Turkey Inflation Drops from 15-Year High
Inflation in Turkey dropped for the first time to nearly 22 percent last month after surging to a 15-year high in October, official statistics showed on Monday.
The increase in consumer prices fell to 21.62 percent in November compared with he same month last year, still very high in relative terms but down from the 25.24 percent rate recorded in October and the first drop since March this year, according to the Turkish statistics office (TUIK).
The figure was also lower than the Bloomberg consensus forecast of 23 percent.
The better figures reflect the likely effects of an aggressive rate hike in September when the central bank raised the one week repo rate 625 basis points to 24 percent.
Compared with October, November consumer prices fell 1.44 percent.
The value of the Turkish lira -- which has been rallying against the US dollar since an Ankara-Washington spat ended last month -- firmed after the announcement.
The currency was at 5.16 against the greenback after 0800 GMT, gaining nearly one percent.
Earlier this year, the lira fell sharply amid tensions between Turkey and NATO ally the United States and worries over President Recep Tayyip Erdogan's economic policies.

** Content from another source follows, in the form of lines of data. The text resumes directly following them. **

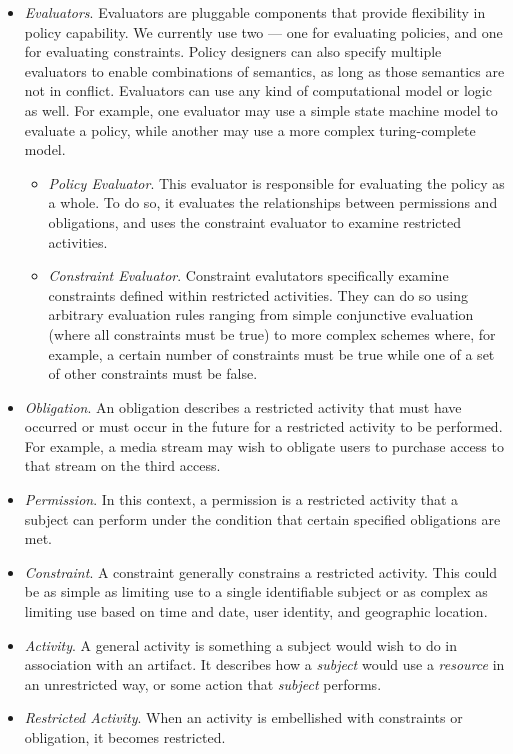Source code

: \begin{itemize}
\item \textit{Evaluators}.  Evaluators are pluggable components that provide flexibility in policy capability.  We currently use two --- one for evaluating policies, and one for evaluating constraints.  Policy designers can also specify multiple evaluators to enable combinations of semantics, as long as those semantics are not in conflict.  Evaluators can use any kind of computational model or logic as well.  For example, one evaluator may use a simple state machine model to evaluate a policy, while another may use a more complex turing-complete model.
\begin{itemize}
\item \textit{Policy Evaluator}.  This evaluator is responsible for evaluating the policy as a whole.  To do so, it evaluates the relationships between permissions and obligations, and uses the constraint evaluator to examine restricted activities.
\item \textit{Constraint Evaluator}.  Constraint evalutators specifically examine constraints defined within restricted activities.  They can do so using arbitrary evaluation rules ranging from simple conjunctive evaluation (where all constraints must be true) to more complex schemes where, for example, a certain number of constraints must be true while one of a set of other constraints must be false.
\end{itemize}
\item \textit{Obligation}.  An obligation describes a restricted activity that must have occurred or must occur in the future for a restricted activity to be performed.  For example, a media stream may wish to obligate users to purchase access to that stream on the third access.
\item \textit{Permission}.  In this context, a permission is a restricted activity that a subject can perform under the condition that certain specified obligations are met.
\item \textit{Constraint}.  A constraint generally constrains a restricted activity.  This could be as simple as limiting use to a single identifiable subject or as complex as limiting use based on time and date, user identity, and geographic location.
\item \textit{Activity}.  A general activity is something a subject would wish to do in association with an artifact.  It describes how a \textit{subject} would use a \textit{resource} in an unrestricted way, or some action that \textit{subject} performs.
\item \textit{Restricted Activity}.  When an activity is embellished with constraints or obligation, it becomes restricted.
\end{itemize}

But in the past few weeks following improved relations with Washington and indications Ankara will follow economic orthodoxy, the lira has firmed from below six against the dollar.
At one point in August, the lira was trading at seven to the greenback.
The Turkish government has promised to fight inflation with a series of measures, including encouraging voluntary price cuts by businesses.
Turkish Finance Minister Berat Albayrak welcomed the data in a series of tweets.
"This shows that the decline in inflation has begun strongly and that the downward trend will continue," Albayrak said.
He added that Turkey would continue to support "strong" monetary and financial policies.